INPUT MATERIAL: Begin

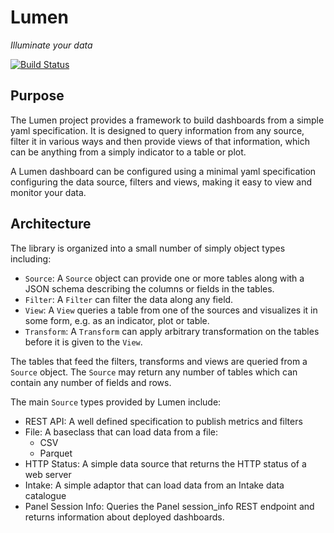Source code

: # Lumen

*Illuminate your data*

[![Build Status](https://travis-ci.com/holoviz/monitor.svg?branch=master)](https://travis-ci.com/holoviz/monitor)

## Purpose

The Lumen project provides a framework to build dashboards from a
simple yaml specification. It is designed to query information from
any source, filter it in various ways and then provide views of that
information, which can be anything from a simply indicator to a table
or plot.

A Lumen dashboard can be configured using a minimal yaml specification
configuring the data source, filters and views, making it easy to view
and monitor your data.

## Architecture

The library is organized into a small number of simply object types including:

* `Source`: A `Source` object can provide one or more tables along with a JSON schema describing the columns or fields in the tables.
* `Filter`: A `Filter` can filter the data along any field.
* `View`: A `View` queries a table from one of the sources and visualizes it in some form, e.g. as an indicator, plot or table.
* `Transform`: A `Transform` can apply arbitrary transformation on the tables before it is given to the `View`.

The tables that feed the filters, transforms and views are queried from a `Source` object. The `Source` may return any number of tables which can contain any number of fields and rows.

The main `Source` types provided by Lumen include:

- REST API: A well defined specification to publish metrics and filters
- File: A baseclass that can load data from a file:
  - CSV
  - Parquet
- HTTP Status: A simple data source that returns the HTTP status of a web server
- Intake: A simple adaptor that can load data from an Intake data catalogue
- Panel Session Info: Queries the Panel session_info REST endpoint and returns information about deployed dashboards.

INPUT MATERIAL: End

Reply with the lines from the one that contains "in the tables." through the last line of the material above, copied exactly and nothing else.

_WRITTEN SOLUTION_.
* `Source`: A `Source` object can provide one or more tables along with a JSON schema describing the columns or fields in the tables.
* `Filter`: A `Filter` can filter the data along any field.
* `View`: A `View` queries a table from one of the sources and visualizes it in some form, e.g. as an indicator, plot or table.
* `Transform`: A `Transform` can apply arbitrary transformation on the tables before it is given to the `View`.

The tables that feed the filters, transforms and views are queried from a `Source` object. The `Source` may return any number of tables which can contain any number of fields and rows.

The main `Source` types provided by Lumen include:

- REST API: A well defined specification to publish metrics and filters
- File: A baseclass that can load data from a file:
  - CSV
  - Parquet
- HTTP Status: A simple data source that returns the HTTP status of a web server
- Intake: A simple adaptor that can load data from an Intake data catalogue
- Panel Session Info: Queries the Panel session_info REST endpoint and returns information about deployed dashboards.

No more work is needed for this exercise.